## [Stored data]
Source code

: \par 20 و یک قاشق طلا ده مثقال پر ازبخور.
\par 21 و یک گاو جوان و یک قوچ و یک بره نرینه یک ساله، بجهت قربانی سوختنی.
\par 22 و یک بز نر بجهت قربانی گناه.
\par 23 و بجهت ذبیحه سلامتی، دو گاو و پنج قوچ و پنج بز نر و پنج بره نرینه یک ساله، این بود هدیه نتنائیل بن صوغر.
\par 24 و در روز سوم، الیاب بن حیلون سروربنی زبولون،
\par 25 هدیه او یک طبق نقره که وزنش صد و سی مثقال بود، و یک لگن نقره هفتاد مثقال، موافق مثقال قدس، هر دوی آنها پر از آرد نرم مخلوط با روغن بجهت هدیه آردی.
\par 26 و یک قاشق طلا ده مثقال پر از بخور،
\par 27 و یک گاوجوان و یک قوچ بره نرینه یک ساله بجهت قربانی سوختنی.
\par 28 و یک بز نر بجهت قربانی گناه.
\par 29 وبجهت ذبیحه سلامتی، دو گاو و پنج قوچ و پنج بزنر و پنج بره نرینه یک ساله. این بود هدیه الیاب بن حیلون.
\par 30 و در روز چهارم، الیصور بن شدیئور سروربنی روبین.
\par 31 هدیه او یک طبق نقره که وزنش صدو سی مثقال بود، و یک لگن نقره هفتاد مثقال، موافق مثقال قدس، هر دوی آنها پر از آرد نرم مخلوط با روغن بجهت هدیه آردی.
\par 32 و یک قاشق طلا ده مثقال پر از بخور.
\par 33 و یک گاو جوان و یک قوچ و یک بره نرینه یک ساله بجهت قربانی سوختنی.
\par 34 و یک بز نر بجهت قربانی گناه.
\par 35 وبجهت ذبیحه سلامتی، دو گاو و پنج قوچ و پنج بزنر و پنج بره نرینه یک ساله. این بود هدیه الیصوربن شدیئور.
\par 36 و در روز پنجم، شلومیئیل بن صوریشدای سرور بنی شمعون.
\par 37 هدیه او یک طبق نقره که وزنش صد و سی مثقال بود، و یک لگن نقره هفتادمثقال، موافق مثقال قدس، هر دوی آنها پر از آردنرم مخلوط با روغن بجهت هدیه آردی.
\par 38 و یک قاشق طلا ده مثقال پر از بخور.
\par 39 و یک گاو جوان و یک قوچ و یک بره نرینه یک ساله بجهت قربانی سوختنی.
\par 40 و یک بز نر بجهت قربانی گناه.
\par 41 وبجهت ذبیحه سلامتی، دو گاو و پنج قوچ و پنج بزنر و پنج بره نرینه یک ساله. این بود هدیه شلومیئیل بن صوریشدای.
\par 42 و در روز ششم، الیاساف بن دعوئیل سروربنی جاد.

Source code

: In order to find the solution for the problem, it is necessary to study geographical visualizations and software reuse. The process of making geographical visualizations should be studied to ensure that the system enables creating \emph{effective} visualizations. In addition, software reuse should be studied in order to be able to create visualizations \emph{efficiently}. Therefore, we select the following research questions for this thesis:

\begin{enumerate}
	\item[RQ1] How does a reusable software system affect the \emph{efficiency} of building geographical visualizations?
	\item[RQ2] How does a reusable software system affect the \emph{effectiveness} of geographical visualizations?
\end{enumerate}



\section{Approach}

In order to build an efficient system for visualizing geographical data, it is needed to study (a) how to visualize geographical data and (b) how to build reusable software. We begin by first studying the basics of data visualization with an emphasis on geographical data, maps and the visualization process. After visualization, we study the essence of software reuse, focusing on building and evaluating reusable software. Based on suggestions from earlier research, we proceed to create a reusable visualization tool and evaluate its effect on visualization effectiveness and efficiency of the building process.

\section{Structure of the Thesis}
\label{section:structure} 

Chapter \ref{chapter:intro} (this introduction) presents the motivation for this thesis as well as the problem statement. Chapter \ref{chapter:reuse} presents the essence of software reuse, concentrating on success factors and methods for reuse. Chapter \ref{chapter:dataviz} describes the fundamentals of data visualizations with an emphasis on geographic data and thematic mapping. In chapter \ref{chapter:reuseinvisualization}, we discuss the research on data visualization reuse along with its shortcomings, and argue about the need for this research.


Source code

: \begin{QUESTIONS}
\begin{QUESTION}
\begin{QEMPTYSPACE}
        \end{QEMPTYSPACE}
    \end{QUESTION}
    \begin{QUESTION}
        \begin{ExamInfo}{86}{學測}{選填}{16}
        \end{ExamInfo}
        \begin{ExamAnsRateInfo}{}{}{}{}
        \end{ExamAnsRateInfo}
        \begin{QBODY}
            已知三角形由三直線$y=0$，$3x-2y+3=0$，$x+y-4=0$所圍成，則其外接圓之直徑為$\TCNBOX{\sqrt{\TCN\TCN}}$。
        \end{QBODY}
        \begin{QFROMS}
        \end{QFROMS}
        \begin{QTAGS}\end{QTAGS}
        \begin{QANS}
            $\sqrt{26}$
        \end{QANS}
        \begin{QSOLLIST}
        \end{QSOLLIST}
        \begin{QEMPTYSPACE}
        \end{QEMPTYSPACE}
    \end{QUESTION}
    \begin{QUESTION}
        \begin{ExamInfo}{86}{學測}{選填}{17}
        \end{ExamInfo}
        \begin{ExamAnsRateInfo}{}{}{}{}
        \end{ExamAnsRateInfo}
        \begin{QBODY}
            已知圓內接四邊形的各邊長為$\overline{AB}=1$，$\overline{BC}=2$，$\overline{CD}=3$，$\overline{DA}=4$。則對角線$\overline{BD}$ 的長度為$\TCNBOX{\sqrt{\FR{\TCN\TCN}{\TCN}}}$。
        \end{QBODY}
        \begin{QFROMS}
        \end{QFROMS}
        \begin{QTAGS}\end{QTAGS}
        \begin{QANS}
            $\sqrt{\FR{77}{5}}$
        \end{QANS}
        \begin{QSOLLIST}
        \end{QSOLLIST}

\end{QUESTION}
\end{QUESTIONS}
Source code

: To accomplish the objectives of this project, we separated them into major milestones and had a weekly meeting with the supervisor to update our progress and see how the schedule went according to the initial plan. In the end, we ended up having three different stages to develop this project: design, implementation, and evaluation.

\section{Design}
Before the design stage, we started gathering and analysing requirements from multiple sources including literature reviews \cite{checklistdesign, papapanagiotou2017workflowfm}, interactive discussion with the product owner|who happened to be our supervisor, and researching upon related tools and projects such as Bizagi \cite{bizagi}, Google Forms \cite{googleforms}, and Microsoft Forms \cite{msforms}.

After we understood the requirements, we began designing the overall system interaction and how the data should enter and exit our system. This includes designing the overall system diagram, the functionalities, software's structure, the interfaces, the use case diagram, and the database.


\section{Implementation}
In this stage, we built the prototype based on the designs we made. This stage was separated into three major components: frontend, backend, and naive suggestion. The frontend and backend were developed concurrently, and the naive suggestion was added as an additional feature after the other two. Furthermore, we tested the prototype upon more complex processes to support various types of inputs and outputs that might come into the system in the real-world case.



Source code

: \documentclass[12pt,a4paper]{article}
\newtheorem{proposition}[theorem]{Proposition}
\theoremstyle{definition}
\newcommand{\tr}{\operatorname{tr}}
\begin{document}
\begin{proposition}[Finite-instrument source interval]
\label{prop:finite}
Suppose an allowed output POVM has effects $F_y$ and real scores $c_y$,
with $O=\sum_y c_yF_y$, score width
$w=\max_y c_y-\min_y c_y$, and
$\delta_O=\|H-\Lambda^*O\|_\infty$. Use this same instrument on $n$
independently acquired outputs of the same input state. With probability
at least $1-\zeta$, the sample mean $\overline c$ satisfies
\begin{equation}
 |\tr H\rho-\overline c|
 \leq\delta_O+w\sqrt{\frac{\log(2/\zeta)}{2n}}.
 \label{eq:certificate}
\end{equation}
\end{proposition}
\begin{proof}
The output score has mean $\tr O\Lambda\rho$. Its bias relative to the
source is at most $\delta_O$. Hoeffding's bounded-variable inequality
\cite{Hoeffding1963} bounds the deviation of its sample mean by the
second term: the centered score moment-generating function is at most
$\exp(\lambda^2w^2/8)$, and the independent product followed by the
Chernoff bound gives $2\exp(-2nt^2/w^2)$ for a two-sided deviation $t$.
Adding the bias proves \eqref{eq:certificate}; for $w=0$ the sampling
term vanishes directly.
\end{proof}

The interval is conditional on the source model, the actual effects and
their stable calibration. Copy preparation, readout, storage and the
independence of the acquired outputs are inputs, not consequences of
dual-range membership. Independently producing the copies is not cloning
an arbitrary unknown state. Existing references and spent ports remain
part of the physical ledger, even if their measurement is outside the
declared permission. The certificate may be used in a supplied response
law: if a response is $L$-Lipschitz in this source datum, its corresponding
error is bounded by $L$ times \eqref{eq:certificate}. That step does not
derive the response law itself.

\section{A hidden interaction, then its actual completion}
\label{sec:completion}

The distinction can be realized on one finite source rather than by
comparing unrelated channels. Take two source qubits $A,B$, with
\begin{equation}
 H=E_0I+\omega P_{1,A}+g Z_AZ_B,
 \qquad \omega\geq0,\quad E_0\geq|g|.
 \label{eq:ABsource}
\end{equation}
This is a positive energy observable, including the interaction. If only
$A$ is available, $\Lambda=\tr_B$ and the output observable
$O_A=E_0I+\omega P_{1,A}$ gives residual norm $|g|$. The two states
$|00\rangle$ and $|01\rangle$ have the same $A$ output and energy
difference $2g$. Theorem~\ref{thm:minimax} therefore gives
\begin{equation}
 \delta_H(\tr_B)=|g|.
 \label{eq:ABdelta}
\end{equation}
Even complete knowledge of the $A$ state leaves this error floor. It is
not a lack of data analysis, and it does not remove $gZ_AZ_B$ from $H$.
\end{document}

## [About this task]
The required output is the line containing "The two states" through the last line of the records above, each copied exactly and nothing more.

## [Solution to the problem]
$O_A=E_0I+\omega P_{1,A}$ gives residual norm $|g|$. The two states
$|00\rangle$ and $|01\rangle$ have the same $A$ output and energy
difference $2g$. Theorem~\ref{thm:minimax} therefore gives
\begin{equation}
 \delta_H(\tr_B)=|g|.
 \label{eq:ABdelta}
\end{equation}
Even complete knowledge of the $A$ state leaves this error floor. It is
not a lack of data analysis, and it does not remove $gZ_AZ_B$ from $H$.
\end{document}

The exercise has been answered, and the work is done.